__Exercise__
Copy out all the lines of the data that hold the word "postgres".

__Data for review__

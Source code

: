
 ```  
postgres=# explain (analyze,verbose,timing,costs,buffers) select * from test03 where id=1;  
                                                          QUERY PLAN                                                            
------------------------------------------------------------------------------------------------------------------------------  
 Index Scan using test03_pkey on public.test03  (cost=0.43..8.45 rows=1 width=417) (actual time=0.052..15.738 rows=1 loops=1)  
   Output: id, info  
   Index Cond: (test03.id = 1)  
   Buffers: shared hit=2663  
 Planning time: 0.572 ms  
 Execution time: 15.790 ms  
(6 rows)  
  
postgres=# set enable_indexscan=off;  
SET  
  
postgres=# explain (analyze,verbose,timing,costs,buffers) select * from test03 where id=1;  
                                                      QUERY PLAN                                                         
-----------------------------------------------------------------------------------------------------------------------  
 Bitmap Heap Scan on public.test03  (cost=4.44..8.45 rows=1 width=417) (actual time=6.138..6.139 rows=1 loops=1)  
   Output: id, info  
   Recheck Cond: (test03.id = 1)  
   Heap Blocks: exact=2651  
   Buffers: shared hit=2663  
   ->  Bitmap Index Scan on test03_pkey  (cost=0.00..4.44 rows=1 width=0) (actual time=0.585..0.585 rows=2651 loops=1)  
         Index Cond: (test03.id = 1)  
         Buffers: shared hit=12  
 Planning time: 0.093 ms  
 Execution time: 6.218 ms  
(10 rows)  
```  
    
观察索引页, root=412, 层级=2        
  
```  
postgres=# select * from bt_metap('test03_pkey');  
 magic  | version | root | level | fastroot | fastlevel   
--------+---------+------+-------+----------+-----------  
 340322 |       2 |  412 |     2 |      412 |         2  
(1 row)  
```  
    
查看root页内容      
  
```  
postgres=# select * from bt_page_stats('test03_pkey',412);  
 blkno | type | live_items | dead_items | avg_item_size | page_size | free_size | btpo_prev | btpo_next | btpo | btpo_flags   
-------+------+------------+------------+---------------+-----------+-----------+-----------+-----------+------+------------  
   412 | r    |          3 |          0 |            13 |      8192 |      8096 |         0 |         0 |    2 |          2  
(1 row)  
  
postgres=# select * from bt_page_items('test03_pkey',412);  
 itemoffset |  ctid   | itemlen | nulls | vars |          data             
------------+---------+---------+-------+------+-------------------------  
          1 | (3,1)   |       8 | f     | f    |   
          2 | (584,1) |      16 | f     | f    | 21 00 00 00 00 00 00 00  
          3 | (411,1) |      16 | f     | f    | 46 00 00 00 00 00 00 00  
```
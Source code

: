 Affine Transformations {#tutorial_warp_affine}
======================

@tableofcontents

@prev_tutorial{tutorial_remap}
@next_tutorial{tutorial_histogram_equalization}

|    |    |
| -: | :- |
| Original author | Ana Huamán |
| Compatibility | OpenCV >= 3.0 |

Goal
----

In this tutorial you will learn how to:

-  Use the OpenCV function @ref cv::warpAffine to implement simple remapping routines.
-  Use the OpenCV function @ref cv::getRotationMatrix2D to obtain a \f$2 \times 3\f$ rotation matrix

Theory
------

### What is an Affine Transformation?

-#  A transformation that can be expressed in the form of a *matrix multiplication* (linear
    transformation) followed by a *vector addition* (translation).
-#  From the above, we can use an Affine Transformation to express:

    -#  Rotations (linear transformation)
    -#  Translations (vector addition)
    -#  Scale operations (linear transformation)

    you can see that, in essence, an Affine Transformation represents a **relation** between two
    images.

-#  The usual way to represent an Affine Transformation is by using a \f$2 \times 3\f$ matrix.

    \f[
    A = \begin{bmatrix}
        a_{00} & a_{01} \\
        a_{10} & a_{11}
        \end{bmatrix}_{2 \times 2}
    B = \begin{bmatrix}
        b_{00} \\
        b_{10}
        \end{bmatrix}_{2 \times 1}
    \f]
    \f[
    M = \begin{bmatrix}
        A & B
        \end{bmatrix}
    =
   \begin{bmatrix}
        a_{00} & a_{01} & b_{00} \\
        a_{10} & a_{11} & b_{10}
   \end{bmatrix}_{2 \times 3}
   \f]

__Result of this exercise__
postgres=# explain (analyze,verbose,timing,costs,buffers) select * from test03 where id=1;  
postgres=# set enable_indexscan=off;  
postgres=# explain (analyze,verbose,timing,costs,buffers) select * from test03 where id=1;  
postgres=# select * from bt_metap('test03_pkey');  
postgres=# select * from bt_page_stats('test03_pkey',412);  
postgres=# select * from bt_page_items('test03_pkey',412);  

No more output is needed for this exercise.